Yesterday all the past. The language of effect size
Spreading to Psychology along the sub-fields; the diffusion
Of the counting-frame and the quincunx;
Yesterday the shadow-reckoning in the ivy climates.
Yesterday the assessment of hypotheses by tests,
The divination of water; yesterday the invention
Of cartwheels and clocks, the power-pose of
Horses. Yesterday the bustling world of the experimenters.
Yesterday the abolition of Bible codes and hot hands,
the journal like a motionless eagle eyeing the valley,
the chapel built in the psych lab;
Yesterday the carving of instruments and alarming findings;
The trial of heretics among the tenure reviews;
Yesterday the theoretical feuds in the conferences
And the miraculous confirmation of the counterintuitive;
Yesterday the Sabbath of analysts; but to-day the struggle.
Yesterday the installation of statistical packages,
The construction of findings in available data;
Yesterday the evo-psych lecture
On the origin of Mankind. But to-day the struggle.
Yesterday the belief in the absolute value of Bayes,
The fall of the curtain upon the death of a model;
Yesterday the prayer to the sunset
And the adoration of madmen. but to-day the struggle.
As the postdoc whispers, startled among the test tubes,
Or where the loose waterfall sings compact, or upright
On the crag by the leaning tower:
“O my vision. O send me the luck of the Wilcoxon.”
And the investigator peers through his instruments
At the inhuman provinces, the virile bacillus
Or enormous Jupiter finished:
“But the lives of my friends. I inquire. I inquire.”
And the students in their fireless lodgings, dropping the sheets
Of the evening preprint: “Our day is our loss. O show us
History the operator, the
Organiser. Time the refreshing river.”
And the nations combine each cry, invoking the life
That shapes the individual belly and orders
The private nocturnal terror:
“Did you not found the city state of the sponge,
“Raise the vast military empires of the shark
And the tiger, establish the robin’s plucky canton?
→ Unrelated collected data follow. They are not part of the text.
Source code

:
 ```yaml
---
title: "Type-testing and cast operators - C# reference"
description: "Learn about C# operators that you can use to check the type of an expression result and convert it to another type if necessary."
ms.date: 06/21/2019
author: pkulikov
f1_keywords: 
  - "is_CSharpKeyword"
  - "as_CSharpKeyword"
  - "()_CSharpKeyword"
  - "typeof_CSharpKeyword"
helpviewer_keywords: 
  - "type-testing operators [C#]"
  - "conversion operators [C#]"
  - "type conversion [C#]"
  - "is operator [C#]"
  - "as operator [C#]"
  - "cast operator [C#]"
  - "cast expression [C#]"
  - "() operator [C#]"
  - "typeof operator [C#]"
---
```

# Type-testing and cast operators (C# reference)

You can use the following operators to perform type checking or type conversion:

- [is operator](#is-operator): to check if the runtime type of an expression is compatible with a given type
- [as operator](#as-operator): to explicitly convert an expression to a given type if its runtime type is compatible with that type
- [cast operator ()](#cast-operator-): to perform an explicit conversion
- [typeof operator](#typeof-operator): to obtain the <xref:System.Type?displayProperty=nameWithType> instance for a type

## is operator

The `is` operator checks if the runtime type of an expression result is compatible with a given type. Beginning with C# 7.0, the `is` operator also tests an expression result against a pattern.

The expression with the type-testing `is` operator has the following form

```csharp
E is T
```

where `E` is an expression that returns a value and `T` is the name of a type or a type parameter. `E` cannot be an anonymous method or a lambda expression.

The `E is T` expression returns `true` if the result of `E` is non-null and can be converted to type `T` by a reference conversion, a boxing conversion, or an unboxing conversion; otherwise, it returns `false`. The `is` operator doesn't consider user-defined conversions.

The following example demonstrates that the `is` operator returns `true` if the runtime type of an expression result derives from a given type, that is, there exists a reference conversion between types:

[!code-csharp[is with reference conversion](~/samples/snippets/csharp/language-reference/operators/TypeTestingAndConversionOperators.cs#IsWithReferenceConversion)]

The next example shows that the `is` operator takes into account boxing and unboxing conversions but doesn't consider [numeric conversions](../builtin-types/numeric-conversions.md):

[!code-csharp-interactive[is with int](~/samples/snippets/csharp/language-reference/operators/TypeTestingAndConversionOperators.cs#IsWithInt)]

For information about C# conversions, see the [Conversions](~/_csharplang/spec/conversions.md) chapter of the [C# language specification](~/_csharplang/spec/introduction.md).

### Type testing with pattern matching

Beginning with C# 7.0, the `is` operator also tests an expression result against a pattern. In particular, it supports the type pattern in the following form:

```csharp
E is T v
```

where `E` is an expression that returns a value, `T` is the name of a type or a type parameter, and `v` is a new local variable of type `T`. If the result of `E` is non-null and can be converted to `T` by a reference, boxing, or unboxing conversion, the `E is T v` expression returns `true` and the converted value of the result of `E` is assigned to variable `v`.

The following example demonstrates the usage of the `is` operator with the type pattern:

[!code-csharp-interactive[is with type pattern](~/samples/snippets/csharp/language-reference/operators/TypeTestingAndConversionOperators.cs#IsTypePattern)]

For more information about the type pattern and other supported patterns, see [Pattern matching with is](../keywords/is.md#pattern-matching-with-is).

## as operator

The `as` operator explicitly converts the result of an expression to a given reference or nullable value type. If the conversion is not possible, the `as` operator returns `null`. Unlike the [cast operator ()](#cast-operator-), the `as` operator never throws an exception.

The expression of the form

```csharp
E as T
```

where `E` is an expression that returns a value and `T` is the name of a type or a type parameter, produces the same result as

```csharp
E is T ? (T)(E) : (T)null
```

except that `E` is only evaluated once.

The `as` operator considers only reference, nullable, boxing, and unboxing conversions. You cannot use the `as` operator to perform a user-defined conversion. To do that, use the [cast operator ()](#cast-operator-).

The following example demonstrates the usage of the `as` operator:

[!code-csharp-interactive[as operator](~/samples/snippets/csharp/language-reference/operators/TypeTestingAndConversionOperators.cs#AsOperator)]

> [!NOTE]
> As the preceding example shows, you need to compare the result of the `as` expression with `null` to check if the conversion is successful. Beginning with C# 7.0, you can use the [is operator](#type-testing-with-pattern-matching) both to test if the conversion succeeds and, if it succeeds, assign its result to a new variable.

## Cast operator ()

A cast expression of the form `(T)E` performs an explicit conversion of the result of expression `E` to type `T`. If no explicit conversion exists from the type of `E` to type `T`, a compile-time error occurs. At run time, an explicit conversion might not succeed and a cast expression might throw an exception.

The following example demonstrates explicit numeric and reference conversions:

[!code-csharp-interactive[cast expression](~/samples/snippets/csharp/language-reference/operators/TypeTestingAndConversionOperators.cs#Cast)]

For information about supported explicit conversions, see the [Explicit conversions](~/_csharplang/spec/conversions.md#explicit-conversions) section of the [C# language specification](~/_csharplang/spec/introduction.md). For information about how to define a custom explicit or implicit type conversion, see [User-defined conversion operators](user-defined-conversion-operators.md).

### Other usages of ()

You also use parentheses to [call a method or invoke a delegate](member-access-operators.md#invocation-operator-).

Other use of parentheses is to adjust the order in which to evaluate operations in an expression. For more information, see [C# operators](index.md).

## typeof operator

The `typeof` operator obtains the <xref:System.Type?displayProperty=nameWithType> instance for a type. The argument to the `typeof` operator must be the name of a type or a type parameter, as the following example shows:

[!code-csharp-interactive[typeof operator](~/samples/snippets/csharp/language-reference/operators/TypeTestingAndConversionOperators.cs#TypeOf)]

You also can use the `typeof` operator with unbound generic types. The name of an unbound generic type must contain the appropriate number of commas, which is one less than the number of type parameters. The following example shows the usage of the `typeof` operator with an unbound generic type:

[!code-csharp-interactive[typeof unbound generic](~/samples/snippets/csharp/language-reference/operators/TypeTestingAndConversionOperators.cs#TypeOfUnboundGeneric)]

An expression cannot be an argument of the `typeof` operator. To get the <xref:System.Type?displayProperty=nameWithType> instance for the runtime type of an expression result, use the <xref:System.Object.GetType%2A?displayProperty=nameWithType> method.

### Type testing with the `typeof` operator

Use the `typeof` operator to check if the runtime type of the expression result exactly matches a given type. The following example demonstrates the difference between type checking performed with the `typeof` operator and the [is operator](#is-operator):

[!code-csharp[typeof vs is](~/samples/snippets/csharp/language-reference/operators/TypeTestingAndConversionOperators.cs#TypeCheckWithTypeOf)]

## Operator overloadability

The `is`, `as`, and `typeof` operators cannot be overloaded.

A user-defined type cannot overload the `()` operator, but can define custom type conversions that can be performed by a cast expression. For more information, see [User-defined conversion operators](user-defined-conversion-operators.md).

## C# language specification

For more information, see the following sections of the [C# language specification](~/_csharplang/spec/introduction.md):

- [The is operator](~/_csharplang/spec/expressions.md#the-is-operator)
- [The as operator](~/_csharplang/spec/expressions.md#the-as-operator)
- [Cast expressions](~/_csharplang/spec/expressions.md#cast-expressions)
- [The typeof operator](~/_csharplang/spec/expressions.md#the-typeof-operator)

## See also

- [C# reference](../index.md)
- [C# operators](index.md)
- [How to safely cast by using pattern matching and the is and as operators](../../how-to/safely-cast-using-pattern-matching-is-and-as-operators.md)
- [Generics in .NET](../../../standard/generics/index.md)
Intervene. O descend as a dove or
A furious papa or a mild engineer, but descend.”
And the life, if it answers at all, replied from the heart
And the eyes and the lungs, from the shops and squares of the laboratory
“O no, I am not the mover;
Not to-day; not to you. To you, I’m the
“Yes-man, the associate editor, the easily-duped;
I am whatever you do. I am your vow to be
Good, your humorous story.
I am your business voice. I am your career.
“What’s your proposal? To build the true theory? I will.
I agree. Or is it the suicide pact, the romantic
Death? Very well, I accept, for
I am your choice, your decision. Yes, I am Science.”
Many have heard it on remote peninsulas,
On sleepy plains, in the aberrant fishermen’s islands
Or the corrupt heart of the city.
Have heard and migrated like gulls or the seeds of a flower.
They clung like burrs to the long expresses that lurch
Through the unjust lands, through the night, through the alpine tunnel;
They floated over the oceans;
They walked the passes. All presented their lives.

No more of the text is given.